Rhinoplasty – correction of the nose
WHAT IS RHINOPLASTY - CORRECTION OF THE NOSE?
Rhinoplasty – aesthetic and functional nose surgery, in other words means shaping the nose. If surgical correction of the nasal septum (septum) is also needed, we are talking about septorinoplasty .
Probably the most common consultation in head and neck plastic surgery is certainly the one about the possibilities of improving the function and appearance of the nose. The reasons can be different: the bad appearance of the nose since childhood, changes caused by aging or the result of an old injury (in that case, along with rhinoplasty , old scars on the skin often have to be corrected . It is undeniable that the nose has the greatest influence on the appearance of the face, and even small changes in its appearance can contribute to a significant improvement, and thus to the overall aesthetic harmony of individual parts of the face.

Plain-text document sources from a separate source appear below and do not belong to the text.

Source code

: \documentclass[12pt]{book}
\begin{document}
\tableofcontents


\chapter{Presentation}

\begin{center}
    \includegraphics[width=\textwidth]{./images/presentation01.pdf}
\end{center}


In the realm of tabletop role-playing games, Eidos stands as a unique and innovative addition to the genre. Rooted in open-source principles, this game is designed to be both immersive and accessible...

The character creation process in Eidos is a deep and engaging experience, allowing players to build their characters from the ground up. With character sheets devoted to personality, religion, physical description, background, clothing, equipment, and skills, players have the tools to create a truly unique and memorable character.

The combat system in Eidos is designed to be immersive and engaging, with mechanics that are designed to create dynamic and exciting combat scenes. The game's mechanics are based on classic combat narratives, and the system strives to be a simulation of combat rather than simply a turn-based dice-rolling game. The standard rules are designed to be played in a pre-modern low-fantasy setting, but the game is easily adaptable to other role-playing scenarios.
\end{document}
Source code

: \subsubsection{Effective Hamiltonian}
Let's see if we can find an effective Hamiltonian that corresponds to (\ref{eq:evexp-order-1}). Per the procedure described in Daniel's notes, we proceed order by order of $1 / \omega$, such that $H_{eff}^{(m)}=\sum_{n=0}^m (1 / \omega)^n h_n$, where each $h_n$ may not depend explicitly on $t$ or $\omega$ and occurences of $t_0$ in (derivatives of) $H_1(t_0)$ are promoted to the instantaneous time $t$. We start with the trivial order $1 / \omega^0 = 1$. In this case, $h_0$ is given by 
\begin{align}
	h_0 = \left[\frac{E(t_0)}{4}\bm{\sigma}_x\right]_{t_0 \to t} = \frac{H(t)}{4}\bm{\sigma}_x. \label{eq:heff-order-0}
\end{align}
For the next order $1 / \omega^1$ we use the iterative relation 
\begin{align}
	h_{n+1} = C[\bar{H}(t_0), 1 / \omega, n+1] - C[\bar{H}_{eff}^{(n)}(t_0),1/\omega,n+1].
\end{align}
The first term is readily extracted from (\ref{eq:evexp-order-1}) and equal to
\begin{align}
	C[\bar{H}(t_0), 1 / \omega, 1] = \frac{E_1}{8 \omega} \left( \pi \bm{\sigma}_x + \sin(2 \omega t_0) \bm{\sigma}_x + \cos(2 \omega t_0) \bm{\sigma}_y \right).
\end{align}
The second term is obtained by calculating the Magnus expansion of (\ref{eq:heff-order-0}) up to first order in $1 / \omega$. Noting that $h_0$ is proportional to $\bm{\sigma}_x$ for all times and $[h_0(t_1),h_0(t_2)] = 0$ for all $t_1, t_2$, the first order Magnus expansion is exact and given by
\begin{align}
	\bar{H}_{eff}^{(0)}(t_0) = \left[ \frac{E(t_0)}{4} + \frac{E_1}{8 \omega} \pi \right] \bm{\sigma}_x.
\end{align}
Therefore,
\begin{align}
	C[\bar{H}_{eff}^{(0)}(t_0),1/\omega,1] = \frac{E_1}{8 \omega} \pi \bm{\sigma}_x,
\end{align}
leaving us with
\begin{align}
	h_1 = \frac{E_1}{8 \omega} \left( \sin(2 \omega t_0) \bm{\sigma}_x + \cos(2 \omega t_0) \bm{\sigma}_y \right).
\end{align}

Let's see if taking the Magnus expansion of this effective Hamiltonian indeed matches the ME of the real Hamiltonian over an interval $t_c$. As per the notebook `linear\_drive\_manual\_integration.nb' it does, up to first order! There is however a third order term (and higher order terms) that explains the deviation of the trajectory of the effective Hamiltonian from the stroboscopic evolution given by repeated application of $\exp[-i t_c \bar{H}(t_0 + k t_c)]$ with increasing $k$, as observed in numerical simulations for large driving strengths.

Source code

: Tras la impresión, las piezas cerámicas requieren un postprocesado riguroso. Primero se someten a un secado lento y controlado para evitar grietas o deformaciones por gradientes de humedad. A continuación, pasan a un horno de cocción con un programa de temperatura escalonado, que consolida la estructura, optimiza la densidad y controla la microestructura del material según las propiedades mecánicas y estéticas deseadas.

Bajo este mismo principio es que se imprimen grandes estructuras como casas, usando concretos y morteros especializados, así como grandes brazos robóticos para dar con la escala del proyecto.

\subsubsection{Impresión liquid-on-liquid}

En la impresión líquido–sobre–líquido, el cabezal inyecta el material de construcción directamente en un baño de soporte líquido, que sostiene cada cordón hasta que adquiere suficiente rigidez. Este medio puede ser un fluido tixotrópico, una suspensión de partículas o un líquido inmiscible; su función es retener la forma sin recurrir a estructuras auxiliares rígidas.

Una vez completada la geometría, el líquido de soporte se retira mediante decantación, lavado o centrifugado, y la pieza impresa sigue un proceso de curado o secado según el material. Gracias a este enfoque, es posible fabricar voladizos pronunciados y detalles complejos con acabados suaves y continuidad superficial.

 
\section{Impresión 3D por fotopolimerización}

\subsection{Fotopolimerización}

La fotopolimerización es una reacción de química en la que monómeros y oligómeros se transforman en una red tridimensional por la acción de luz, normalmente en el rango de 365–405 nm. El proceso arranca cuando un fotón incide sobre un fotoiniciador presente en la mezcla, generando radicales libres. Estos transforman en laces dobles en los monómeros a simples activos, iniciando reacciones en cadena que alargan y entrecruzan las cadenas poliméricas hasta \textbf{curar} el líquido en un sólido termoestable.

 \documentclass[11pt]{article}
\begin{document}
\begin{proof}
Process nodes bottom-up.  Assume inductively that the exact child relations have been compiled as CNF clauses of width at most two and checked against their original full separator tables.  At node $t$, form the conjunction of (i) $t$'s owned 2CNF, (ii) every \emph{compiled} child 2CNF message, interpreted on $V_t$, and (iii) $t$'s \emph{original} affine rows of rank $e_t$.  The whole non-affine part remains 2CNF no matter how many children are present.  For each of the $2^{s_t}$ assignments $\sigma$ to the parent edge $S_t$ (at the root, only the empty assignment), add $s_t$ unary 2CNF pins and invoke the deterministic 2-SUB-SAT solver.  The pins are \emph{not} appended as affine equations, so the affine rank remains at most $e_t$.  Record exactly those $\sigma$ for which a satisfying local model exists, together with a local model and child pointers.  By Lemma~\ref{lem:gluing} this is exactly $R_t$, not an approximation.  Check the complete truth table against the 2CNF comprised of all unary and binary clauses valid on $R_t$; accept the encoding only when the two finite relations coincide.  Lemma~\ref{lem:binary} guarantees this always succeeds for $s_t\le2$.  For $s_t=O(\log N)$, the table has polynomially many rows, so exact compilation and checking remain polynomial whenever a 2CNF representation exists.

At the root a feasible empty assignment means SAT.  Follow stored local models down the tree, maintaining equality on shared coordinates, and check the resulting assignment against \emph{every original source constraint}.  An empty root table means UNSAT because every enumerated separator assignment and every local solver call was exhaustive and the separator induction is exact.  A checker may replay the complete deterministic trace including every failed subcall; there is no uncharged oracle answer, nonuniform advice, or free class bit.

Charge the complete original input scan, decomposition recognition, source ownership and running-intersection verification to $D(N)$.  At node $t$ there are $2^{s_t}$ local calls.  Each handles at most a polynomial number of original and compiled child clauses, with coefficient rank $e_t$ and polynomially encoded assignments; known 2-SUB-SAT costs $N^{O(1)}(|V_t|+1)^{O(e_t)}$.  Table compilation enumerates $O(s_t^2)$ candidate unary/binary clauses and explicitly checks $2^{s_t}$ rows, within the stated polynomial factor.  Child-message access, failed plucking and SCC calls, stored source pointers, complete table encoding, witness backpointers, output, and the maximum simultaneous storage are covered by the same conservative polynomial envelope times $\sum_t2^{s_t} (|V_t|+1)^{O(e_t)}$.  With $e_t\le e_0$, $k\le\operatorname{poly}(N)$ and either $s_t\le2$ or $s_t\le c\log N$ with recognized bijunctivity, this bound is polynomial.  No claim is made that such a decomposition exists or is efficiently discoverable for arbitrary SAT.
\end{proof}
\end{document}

The main goal of the operation is to improve the aesthetic appearance so that the nose is in a more correct relationship with the rest of the face. At the same time, we are thinking mostly about the central focus of the observer of our face, which are our eyes and, to a lesser extent, our ears .
Images of our patients before and after rhinoplasty faithfully illustrate this concept.
AESTHETIC AND FUNCTIONAL RHINOPLASTICS - CORRECTION OF THE NOSE - CONSULTATION
They always remain the same - a significant improvement in appearance, a natural-looking nose without the so-called "appearance of the operated nose", a nose that is in harmony with other parts of the face and maintained/improved function.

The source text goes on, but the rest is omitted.